Auditory-responsive cortex aligns its low-frequency oscillations, and reduces their power, to continuous speech stimuli. A, In this example cortical site (inset at top right, the same as in Figure 2A–E), low-frequency EEG activity (0.5–9 Hz) in response to eight repetitions of the same auditory stimulus is plotted in shades of red (indicating individual trials). The polar plots at −0.5 and +1.5 s relative to stimulus onset indicate the instantaneous power (in square microvolts) and phase angle (in radians) of ongoing oscillations at these time points. B, Low-frequency power for all auditory-responsive cortical sites (N = 186) at −0.5 and +1.5 s relative to stimulus onset. Power decreases slightly during the stimulus compared with baseline (permutation testing, 10,000 iterations). C, Across all auditory-responsive sites, low-frequency phase concentration, expressed as the ITC, increases significantly during the stimulus compared with baseline (permutation testing).

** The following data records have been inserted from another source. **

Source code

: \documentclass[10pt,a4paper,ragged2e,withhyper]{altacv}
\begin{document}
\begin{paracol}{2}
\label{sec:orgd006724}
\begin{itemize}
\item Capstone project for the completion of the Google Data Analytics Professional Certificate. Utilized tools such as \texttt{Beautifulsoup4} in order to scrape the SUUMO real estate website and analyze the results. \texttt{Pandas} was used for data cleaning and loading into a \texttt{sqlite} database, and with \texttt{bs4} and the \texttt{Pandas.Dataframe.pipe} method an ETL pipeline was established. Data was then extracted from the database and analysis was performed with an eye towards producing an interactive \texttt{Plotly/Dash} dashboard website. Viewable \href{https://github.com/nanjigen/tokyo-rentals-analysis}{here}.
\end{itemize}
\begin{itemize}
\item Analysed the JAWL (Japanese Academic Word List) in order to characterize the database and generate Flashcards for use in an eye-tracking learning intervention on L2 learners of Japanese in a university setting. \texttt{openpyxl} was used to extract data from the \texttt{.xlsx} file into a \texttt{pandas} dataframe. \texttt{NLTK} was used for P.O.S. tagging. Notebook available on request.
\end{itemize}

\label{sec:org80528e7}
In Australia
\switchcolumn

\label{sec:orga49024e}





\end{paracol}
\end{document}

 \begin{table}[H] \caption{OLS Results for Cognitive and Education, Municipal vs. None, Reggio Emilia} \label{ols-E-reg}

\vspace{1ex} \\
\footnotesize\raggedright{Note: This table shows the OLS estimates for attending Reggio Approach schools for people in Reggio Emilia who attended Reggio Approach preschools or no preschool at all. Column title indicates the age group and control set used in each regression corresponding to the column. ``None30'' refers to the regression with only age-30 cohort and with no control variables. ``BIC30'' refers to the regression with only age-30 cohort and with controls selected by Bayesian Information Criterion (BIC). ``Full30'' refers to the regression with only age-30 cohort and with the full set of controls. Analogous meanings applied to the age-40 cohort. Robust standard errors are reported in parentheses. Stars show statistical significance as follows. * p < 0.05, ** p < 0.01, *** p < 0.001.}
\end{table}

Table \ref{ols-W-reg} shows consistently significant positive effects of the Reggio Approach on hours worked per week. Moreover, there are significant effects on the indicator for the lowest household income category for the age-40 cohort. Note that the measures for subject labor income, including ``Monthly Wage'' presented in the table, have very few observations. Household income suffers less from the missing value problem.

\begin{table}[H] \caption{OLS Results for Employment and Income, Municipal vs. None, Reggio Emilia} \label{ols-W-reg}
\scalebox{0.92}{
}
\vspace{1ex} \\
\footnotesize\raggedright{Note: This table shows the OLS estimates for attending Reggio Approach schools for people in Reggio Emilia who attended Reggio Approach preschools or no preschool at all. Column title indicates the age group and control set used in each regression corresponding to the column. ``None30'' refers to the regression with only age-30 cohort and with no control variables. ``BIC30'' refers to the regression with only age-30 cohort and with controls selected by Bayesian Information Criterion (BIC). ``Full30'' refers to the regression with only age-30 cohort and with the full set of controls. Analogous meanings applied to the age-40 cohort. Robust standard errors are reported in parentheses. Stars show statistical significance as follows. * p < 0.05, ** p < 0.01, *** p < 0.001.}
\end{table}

Tracking of visual speech by auditory-responsive cortex

We then asked how unisensory visual speech influences low-frequency activity in auditory-responsive cortex. To index the time course of visual speech, we measured the vertical opening of the mouth, a metric that correlates with the area of mouth opening and with the speech envelope (Fig. 1B). We quantified the intensity of the tracking of mouth opening by either low-frequency phase or power in auditory-responsive cortex, using the same approach as for the tracking of the speech envelope. We found that a subset of auditory-responsive cortical sites displayed phase tracking of visual speech (Fig. 5A,C). These sites were clustered in the superior and middle temporal gyri, for the most part. We also found power tracking of visual speech in another subset of auditory-responsive cortical sites (Fig. 5A,D). Importantly, these sites were generally different from those that displayed phase tracking, and their anatomic localization was more diffuse, including temporal cortex but also spreading to the occipital, parietal, and frontal cortices (Fig. 5B). This segregation of phase and power tracking sites is consistent with the idea that phase reset and evoked responses provide complementary mechanisms for the influence of visual speech in auditory cortex.

Figure 5.

Figure 5.

Low-frequency tracking of visual speech in auditory-responsive cortex. A, Tracking of visual speech (the temporal pattern of vertical mouth opening) by low-frequency (0.5–9 Hz) iEEG activity at auditory-responsive cortical sites. Sites that display phase tracking (n = 20) are plotted in red, sites that display power tracking (n = 22) in blue, and sites that display both (n = 6) in yellow. Significance is determined at the pFDR ≤ 0.05 level, corrected over all 1012 sites. The number of sites that display both phase and power tracking is not higher than expected by chance, given the number of sites displaying either and the total number of sites (z = 1.24, p = 0.11, permutation test). B, Count of auditory-responsive cortical sites tracking visual speech through the phase of their low-frequency oscillations, low-frequency power, or both. Sites are grouped by lobe or sublobar region. Tsup, Superior temporal cortex; Tinf, inferior and lateral temporal cortex; Tmed, medial temporal cortex; O, occipital cortex; P, parietal cortex; F, frontal cortex; I, insular cortex. C, The intensity of low-frequency phase tracking of visual speech by auditory-responsive sites is color coded. D, The intensity of low-frequency power tracking of visual speech by auditory-responsive sites is color coded. E, In the sites that track visual speech with low-frequency phase, there is a correlation between that tracking and tracking with BHA (Spearman's rank correlation). F, By contrast, there is no correlation between low-frequency power tracking and BHA tracking of visual speech.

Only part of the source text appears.